Transcribe the data in full; each line must match exactly.

::: RECORDS PROVIDED

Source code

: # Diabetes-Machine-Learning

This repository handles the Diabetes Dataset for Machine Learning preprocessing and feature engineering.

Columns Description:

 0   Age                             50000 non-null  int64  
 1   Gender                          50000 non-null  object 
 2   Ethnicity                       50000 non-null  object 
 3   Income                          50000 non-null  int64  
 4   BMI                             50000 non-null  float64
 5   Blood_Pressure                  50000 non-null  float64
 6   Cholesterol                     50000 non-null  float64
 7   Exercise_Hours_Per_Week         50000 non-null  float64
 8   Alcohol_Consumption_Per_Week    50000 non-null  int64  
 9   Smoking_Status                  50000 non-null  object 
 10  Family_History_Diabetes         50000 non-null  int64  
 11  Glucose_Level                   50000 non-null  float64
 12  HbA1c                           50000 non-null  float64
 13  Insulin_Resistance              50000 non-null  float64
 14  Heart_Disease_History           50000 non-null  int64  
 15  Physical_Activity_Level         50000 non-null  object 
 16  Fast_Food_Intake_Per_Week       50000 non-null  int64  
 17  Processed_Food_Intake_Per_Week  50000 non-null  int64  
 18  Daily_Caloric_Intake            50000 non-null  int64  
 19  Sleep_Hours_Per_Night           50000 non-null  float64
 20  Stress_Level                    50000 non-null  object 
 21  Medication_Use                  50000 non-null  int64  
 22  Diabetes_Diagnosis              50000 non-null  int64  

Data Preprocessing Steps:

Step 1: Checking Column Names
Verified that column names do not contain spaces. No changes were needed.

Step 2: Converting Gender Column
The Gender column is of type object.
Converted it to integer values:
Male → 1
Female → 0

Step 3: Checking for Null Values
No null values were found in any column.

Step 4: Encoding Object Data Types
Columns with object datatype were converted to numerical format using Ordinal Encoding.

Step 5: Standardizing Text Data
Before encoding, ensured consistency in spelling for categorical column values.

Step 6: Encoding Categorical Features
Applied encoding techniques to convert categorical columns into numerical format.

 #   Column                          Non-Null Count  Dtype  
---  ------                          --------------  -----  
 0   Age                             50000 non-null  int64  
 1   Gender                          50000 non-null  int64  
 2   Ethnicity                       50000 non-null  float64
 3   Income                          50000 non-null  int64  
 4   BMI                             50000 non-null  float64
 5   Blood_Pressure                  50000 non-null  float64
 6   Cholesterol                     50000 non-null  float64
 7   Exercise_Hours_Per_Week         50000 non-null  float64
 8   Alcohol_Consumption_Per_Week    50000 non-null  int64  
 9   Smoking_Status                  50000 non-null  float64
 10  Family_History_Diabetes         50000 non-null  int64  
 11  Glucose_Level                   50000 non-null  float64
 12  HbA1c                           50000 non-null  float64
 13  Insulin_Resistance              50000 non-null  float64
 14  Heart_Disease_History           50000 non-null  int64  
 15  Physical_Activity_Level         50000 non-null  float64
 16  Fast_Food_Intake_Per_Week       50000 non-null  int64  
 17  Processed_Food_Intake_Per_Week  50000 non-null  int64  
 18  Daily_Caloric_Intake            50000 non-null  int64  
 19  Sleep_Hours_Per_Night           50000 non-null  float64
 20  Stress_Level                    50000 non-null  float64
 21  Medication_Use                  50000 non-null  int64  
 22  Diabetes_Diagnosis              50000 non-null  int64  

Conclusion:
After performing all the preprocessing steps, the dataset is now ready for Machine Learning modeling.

::::::

→ **RESPONSE FOR THIS EXERCISE**:
Source code

: # Diabetes-Machine-Learning

This repository handles the Diabetes Dataset for Machine Learning preprocessing and feature engineering.

Columns Description:

 0   Age                             50000 non-null  int64  
 1   Gender                          50000 non-null  object 
 2   Ethnicity                       50000 non-null  object 
 3   Income                          50000 non-null  int64  
 4   BMI                             50000 non-null  float64
 5   Blood_Pressure                  50000 non-null  float64
 6   Cholesterol                     50000 non-null  float64
 7   Exercise_Hours_Per_Week         50000 non-null  float64
 8   Alcohol_Consumption_Per_Week    50000 non-null  int64  
 9   Smoking_Status                  50000 non-null  object 
 10  Family_History_Diabetes         50000 non-null  int64  
 11  Glucose_Level                   50000 non-null  float64
 12  HbA1c                           50000 non-null  float64
 13  Insulin_Resistance              50000 non-null  float64
 14  Heart_Disease_History           50000 non-null  int64  
 15  Physical_Activity_Level         50000 non-null  object 
 16  Fast_Food_Intake_Per_Week       50000 non-null  int64  
 17  Processed_Food_Intake_Per_Week  50000 non-null  int64  
 18  Daily_Caloric_Intake            50000 non-null  int64  
 19  Sleep_Hours_Per_Night           50000 non-null  float64
 20  Stress_Level                    50000 non-null  object 
 21  Medication_Use                  50000 non-null  int64  
 22  Diabetes_Diagnosis              50000 non-null  int64  

Data Preprocessing Steps:

Step 1: Checking Column Names
Verified that column names do not contain spaces. No changes were needed.

Step 2: Converting Gender Column
The Gender column is of type object.
Converted it to integer values:
Male → 1
Female → 0

Step 3: Checking for Null Values
No null values were found in any column.

Step 4: Encoding Object Data Types
Columns with object datatype were converted to numerical format using Ordinal Encoding.

Step 5: Standardizing Text Data
Before encoding, ensured consistency in spelling for categorical column values.

Step 6: Encoding Categorical Features
Applied encoding techniques to convert categorical columns into numerical format.

 #   Column                          Non-Null Count  Dtype  
---  ------                          --------------  -----  
 0   Age                             50000 non-null  int64  
 1   Gender                          50000 non-null  int64  
 2   Ethnicity                       50000 non-null  float64
 3   Income                          50000 non-null  int64  
 4   BMI                             50000 non-null  float64
 5   Blood_Pressure                  50000 non-null  float64
 6   Cholesterol                     50000 non-null  float64
 7   Exercise_Hours_Per_Week         50000 non-null  float64
 8   Alcohol_Consumption_Per_Week    50000 non-null  int64  
 9   Smoking_Status                  50000 non-null  float64
 10  Family_History_Diabetes         50000 non-null  int64  
 11  Glucose_Level                   50000 non-null  float64
 12  HbA1c                           50000 non-null  float64
 13  Insulin_Resistance              50000 non-null  float64
 14  Heart_Disease_History           50000 non-null  int64  
 15  Physical_Activity_Level         50000 non-null  float64
 16  Fast_Food_Intake_Per_Week       50000 non-null  int64  
 17  Processed_Food_Intake_Per_Week  50000 non-null  int64  
 18  Daily_Caloric_Intake            50000 non-null  int64  
 19  Sleep_Hours_Per_Night           50000 non-null  float64
 20  Stress_Level                    50000 non-null  float64
 21  Medication_Use                  50000 non-null  int64  
 22  Diabetes_Diagnosis              50000 non-null  int64  

Conclusion:
After performing all the preprocessing steps, the dataset is now ready for Machine Learning modeling.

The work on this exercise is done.